50th Anniversary of Legendary OSU Professor’s Everest Ascent
Next Wednesday, May 22, is the 50th anniversary of OSU Professor Willie Unsoeld’s legendary ascent of Mount Everest. As part of the first team of Americans to reach the summit from the more difficult West Ridge, 36-year-old Unsoeld became just the 14th human to stand atop the world’s highest peak.
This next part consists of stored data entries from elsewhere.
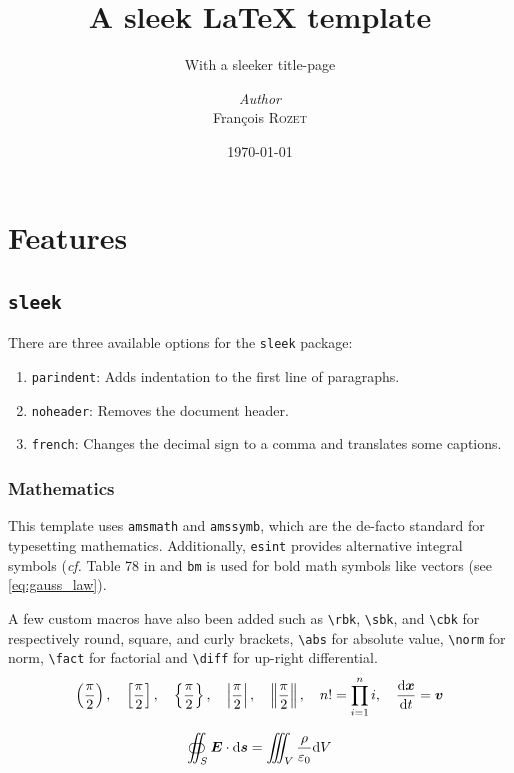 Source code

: \documentclass[a4paper, 12pt]{report}
\institute{Random University}
\title{A sleek \LaTeX{} template}
\subtitle{With a sleeker title-page}
\author{\textit{Author}\\François \textsc{Rozet}}
\date{\today}
\def\tbs{\textbackslash}
\begin{document}
    \maketitle
    \romantableofcontents

   
\chapter{Features}

\section{\texttt{sleek}}

There are three available options for the \texttt{sleek} package:

\begin{enumerate}[noitemsep]
	\item \texttt{parindent}: Adds indentation to the first line of paragraphs.
	\item \texttt{noheader}: Removes the document header.
	\item \texttt{french}: Changes the decimal sign to a comma and translates some captions.
\end{enumerate}


\subsection{Mathematics}

This template uses \texttt{amsmath} and \texttt{amssymb}, which are the de-facto standard for typesetting mathematics. Additionally, \texttt{esint} provides alternative integral symbols (\emph{cf.} Table 78 in and \texttt{bm} is used for bold math symbols like vectors (see \eqref{eq:gauss_law}).

A few custom macros have also been added such as \texttt{\tbs{}rbk}, \texttt{\tbs{}sbk}, and \texttt{\tbs{}cbk} for respectively round, square, and curly brackets, \texttt{\tbs{}abs} for absolute value, \texttt{\tbs{}norm} for norm, \texttt{\tbs{}fact} for factorial and \texttt{\tbs{}diff} for up-right differential.
$$
\left(\frac{\pi}{2}\right), \quad \left[\frac{\pi}{2}\right], \quad \left\{\frac{\pi}{2}\right\}, \quad \left|\frac{\pi}{2}\right|, \quad \left\|\frac{\pi}{2}\right\|, \quad n! = \prod_{i = 1}^{n} i, \quad \frac{\mathrm{d} \bm{x}}{\mathrm{d} t} = \bm{v}
$$

\begin{equation}\label{eq:gauss_law}
	\oiint_S \bm{E} \cdot \mathrm{d} \bm{s} = \iiint_V \frac{\rho}{\varepsilon_0} \mathrm{d} V
\end{equation}
\end{document}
As a result of the endeavor, he ended up losing nine toes, spent months in the hospital recovering, and was given the National Geographic Society’s Hubbard Medal by John F. Kennedy.
Born Oct. 5, 1926 in Arcata, California, Unsoeld graduated from OSU in 1951 with a degree in physics, later coming back to the university as a professor of philosophy and religion—he also helped found the OSU Climbing Club.
In 1976, tragedy struck when Unsoeld attempted to climb Nanda Devi, India’s second-highest peak, with his daughter Nanda Davi, ironically named after that very mountain. An accomplished climber in her own right, she died during an ascent plagued with complications.
On March 4, 1979, at the age of 52, Unsoeld was killed in an avalanche while climbing Mt. Rainier with an expedition of students from Evergreen College. He was once quoted as saying, “Death is not too great a price to pay for a life full-lived.”